Est-ce qu'en métropole, quelqu'un serait intervenu si deux blancs avaient ennuyé des « Réunionnais » dans de pareilles conditions ? Je n'en suis pas sûr. Et puis, ils avaient quinze ans, c'est-à-dire qu'ils « connaissaient » leur impunité.

 

Depuis cet événement, nous n'avions plus d'agression à signaler. Certes, on avait vu, ici ou là, des graffiti « Z'oreil dehors » sur les murs. Néanmoins, il y en avait, malheureusement (!), autant, si ce n'est plus, concernant les Comoriens. Et puis, il y a trois jours, ma compagne, attendait son bus. Or, dans le même temps et à quelques mètres de là, un jeune, désoeuvré, lançait des pétards à la volée. Et puis, ne suscitant certainement pas assez l'attention à son goût, il a envoyé une bouteille de bière vide sur J. Celle-ci s'est écrasée à côté d'elle. Ma compagne aurait été touchée qu'elle aurait pu avoir quelque chose de cassé – et je n'ose penser au projectile atteignant la tête ou le cou.

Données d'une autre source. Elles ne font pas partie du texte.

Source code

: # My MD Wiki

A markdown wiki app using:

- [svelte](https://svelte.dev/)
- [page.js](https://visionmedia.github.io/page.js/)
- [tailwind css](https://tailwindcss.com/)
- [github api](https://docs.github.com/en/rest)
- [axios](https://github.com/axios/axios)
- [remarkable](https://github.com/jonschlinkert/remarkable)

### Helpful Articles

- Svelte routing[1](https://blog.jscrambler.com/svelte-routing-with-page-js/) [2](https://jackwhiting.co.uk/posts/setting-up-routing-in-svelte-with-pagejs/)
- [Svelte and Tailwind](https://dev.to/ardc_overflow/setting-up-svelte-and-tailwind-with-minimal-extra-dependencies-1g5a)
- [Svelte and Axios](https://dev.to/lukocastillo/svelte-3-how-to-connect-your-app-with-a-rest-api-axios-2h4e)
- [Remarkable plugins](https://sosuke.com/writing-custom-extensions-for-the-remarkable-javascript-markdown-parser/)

Et puis, ce jeune a continué son manège, tranquille, tandis qu'aucune des autres personnes attendant également le bus, mais se tenant plus loin, ne manifestait un quelconque soutien à ma chérie. Aucune remarque, non plus, adressée à l'adolescent.

Il faut dire que, contrairement à J., les gens qui attendaient au bus, n'ont, pour la plupart, pas d'autre moyen de se déplacer. Cela signifie que, tous les jours, ils devront se coltiner l'éventuelle menace de ce jeune et/ou de ses « dalons » - copains, en créole.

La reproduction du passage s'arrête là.